L’accusa è di “reato continuato di lesione personale, pluriaggravato e in concorso”: con questa motivazione tutti gli 8 sergenti, in forza presso il 70° Stormo dell’Aeronautica di Latina, sono stati rinviati a giudizio (l’udienza è fissata il prossimo 11 dicembre) nell’ambito dell’inchiesta legata al caso di Giulia Schiff, l’allieva ufficiale veneziana che aveva denunciato un presunto caso di nonnismo all’interno della caserma stessa (da cui è stata poi espulsa).

Gli episodi di violenza gratuita

Il sogno di Giulia, 21 anni, originaria di Dolo e residente a Mira, era sempre stato quello di volare e, dopo aver frequentato l’Itis G.Marconi di Padova ed essere arrivata quarta (su 2mila iscritti) a un concorso per l’ammissione di dieci allievi ufficiali di complemento dell’Aeronautica, la ragazza arriva a Latina.
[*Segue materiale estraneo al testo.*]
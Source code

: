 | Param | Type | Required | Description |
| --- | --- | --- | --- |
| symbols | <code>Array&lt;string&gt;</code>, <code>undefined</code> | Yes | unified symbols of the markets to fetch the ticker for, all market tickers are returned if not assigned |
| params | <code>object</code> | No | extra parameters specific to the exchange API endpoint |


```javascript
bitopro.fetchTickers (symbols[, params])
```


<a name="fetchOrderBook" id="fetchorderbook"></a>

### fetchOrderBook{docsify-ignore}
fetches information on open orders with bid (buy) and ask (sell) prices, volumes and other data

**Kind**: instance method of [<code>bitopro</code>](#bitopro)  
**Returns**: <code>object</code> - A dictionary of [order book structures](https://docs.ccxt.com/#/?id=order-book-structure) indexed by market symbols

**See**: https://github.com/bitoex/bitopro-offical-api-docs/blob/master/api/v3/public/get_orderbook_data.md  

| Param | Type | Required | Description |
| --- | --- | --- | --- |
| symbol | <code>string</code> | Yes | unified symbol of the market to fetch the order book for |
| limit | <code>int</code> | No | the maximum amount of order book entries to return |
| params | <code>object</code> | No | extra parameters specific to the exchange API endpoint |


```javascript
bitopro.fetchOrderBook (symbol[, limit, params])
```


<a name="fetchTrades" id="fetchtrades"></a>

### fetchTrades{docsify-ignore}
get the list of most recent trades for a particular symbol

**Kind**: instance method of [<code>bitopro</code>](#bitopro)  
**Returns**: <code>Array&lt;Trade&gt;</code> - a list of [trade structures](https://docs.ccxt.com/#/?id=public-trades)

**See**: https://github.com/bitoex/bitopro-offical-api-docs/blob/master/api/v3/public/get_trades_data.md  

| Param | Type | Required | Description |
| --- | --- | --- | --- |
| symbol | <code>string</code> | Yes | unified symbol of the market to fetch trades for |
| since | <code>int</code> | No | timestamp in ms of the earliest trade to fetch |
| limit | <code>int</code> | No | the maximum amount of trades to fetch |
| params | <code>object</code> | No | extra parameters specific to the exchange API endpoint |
E qui, secondo la sua versione che ha portato al rinvio a giudizio dei commilitoni, iniziano gli episodi di nonnismo: violenze gratuite ai suoi danni “spacciate” per rito di iniziazione: schiaffi, lancio in piscina e, soprattutto, colpi alla testa propiziati dalla spinta contro una struttura metallica.

La denuncia

Poi però, dell’accaduto, è spuntato un video con cui la giovane veneziana ha denunciato il tutto. Non per vendetta, ma perché “il suo gesto deve essere di esempio per tutti quei militari che ancora hanno paura di denunciare i soprusi di cui sono vittime”, ha spiegato l’avvocato che la difende, Massimiliano Strampelli.

Il caso è arrivato anche all’attenzione del ministro della Difesa Lorenzo Guerini:

“Non ci sarà comprensione per eventuali comportamenti che, anche alla luce dei pronunciamenti ancora attesi, si rivelassero difformi dagli imprescindibili principi di correttezza, etica professionale e rispetto della dignità individuale”.

Infine sul caso è stata presentata anche un’interrogazione parlamentare.